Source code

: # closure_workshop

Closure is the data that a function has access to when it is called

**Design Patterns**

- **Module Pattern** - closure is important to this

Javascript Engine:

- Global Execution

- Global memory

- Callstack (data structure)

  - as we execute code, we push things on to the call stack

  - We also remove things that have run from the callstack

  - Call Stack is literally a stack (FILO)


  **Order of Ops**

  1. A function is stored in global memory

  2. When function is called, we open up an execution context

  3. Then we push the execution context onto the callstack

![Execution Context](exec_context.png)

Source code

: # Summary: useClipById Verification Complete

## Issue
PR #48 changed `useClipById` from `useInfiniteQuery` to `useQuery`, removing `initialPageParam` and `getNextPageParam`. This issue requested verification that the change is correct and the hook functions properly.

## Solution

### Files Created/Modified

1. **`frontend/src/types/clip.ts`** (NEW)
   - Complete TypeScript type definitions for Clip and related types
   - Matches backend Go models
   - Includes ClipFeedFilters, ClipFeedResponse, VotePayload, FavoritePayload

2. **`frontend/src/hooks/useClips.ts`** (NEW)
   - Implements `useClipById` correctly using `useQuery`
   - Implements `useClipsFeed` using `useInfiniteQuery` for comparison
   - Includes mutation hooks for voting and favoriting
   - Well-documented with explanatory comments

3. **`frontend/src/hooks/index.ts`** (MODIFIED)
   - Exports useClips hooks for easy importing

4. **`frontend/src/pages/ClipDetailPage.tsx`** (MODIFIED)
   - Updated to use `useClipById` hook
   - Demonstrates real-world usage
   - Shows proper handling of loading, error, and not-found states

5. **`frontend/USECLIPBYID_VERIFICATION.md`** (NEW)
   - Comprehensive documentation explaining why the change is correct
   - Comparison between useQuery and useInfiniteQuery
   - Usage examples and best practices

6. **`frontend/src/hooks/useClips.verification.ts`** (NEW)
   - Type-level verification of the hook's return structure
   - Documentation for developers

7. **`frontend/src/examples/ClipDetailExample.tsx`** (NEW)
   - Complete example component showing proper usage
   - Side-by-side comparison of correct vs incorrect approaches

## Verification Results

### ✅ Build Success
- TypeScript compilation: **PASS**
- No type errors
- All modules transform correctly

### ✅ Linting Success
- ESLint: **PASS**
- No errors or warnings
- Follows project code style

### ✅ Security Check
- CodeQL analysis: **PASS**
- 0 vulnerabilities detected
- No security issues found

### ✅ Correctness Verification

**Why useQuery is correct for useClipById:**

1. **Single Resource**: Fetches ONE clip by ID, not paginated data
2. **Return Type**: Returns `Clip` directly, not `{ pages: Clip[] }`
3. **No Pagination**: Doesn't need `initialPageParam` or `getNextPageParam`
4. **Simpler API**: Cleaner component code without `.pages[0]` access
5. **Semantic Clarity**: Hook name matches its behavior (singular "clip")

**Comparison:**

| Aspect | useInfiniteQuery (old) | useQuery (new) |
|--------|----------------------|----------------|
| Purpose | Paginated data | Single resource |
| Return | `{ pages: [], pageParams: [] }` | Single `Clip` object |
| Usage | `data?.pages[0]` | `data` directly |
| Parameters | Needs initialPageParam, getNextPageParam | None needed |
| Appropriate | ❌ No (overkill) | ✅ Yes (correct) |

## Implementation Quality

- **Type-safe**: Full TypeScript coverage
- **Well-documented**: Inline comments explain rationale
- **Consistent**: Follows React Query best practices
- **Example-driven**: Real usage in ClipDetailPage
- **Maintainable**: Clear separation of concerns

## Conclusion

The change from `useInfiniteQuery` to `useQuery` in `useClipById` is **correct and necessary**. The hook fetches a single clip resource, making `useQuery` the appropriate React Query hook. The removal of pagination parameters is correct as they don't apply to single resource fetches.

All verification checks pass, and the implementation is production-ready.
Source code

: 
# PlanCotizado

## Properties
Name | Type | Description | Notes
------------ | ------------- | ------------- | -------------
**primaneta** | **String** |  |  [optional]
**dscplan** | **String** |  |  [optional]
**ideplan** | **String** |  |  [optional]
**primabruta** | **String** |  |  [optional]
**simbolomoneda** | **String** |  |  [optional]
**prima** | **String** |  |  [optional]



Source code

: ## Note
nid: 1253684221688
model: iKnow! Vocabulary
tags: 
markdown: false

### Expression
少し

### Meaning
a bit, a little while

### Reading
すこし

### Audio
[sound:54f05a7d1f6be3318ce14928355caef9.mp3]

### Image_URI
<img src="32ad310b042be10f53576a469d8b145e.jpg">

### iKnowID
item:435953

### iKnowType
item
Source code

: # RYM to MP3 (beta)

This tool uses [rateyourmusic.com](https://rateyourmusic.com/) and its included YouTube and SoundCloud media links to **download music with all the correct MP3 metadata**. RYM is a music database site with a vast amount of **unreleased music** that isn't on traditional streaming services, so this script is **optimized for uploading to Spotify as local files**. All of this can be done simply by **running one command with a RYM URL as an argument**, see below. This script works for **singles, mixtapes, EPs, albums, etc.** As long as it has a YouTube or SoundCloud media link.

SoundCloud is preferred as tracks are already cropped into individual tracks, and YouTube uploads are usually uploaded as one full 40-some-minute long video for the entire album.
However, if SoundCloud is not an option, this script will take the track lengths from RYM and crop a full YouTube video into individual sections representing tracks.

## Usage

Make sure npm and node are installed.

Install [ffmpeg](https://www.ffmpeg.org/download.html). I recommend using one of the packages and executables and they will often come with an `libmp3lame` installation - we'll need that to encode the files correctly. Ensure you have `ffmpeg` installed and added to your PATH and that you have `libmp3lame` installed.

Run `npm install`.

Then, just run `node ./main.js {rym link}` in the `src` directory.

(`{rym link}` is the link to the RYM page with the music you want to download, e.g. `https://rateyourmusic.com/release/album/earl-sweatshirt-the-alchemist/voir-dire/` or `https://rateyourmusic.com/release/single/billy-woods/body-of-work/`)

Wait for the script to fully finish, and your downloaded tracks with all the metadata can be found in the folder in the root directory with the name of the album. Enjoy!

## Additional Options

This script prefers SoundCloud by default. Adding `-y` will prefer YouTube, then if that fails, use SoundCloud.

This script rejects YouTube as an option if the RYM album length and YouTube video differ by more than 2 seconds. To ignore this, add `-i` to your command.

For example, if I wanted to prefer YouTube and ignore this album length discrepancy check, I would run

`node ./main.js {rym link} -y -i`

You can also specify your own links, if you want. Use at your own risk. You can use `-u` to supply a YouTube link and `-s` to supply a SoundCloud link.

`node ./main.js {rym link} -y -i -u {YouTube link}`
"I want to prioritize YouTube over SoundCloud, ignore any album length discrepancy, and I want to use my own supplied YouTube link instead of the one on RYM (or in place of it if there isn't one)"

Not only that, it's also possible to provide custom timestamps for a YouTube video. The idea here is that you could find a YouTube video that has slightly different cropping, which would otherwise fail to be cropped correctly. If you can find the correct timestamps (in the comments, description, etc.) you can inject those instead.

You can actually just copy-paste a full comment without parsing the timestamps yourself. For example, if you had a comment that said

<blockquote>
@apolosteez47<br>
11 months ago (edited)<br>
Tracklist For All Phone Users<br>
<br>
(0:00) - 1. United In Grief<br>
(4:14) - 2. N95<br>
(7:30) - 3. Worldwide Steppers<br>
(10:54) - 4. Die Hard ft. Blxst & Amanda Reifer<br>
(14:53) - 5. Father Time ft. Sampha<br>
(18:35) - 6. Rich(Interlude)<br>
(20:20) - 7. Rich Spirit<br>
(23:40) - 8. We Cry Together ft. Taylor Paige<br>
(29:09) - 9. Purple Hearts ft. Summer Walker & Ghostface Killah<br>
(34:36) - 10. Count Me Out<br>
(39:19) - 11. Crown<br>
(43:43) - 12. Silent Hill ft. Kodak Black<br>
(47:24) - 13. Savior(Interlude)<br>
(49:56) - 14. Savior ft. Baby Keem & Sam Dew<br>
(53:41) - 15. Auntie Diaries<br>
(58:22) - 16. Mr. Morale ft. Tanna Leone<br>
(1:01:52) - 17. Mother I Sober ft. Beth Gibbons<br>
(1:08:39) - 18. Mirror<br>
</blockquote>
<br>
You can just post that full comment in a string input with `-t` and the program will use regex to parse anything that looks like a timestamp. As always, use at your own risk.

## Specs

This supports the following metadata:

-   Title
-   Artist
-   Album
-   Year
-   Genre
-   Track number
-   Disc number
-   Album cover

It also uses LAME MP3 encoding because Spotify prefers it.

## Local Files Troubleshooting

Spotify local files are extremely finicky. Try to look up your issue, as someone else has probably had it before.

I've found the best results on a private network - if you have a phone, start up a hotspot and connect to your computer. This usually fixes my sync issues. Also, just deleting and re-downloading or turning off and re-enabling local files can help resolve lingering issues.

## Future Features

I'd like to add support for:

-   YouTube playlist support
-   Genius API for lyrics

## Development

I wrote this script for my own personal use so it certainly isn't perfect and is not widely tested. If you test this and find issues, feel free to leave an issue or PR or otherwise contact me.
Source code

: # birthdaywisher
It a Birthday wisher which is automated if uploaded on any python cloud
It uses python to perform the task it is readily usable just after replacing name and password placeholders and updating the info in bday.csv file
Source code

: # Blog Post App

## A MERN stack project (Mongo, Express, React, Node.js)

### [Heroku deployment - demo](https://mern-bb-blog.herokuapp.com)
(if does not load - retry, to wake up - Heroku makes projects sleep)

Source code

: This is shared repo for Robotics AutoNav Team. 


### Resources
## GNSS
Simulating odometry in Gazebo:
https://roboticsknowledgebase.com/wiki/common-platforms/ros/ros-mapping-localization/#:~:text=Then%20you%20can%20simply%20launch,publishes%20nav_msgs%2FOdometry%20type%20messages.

- - -

YOUR TASK: Return every line holding the word "metadata" from the records.

ANSWER TO THE PROBLEM:
This tool uses [rateyourmusic.com](https://rateyourmusic.com/) and its included YouTube and SoundCloud media links to **download music with all the correct MP3 metadata**. RYM is a music database site with a vast amount of **unreleased music** that isn't on traditional streaming services, so this script is **optimized for uploading to Spotify as local files**. All of this can be done simply by **running one command with a RYM URL as an argument**, see below. This script works for **singles, mixtapes, EPs, albums, etc.** As long as it has a YouTube or SoundCloud media link.
Wait for the script to fully finish, and your downloaded tracks with all the metadata can be found in the folder in the root directory with the name of the album. Enjoy!
This supports the following metadata:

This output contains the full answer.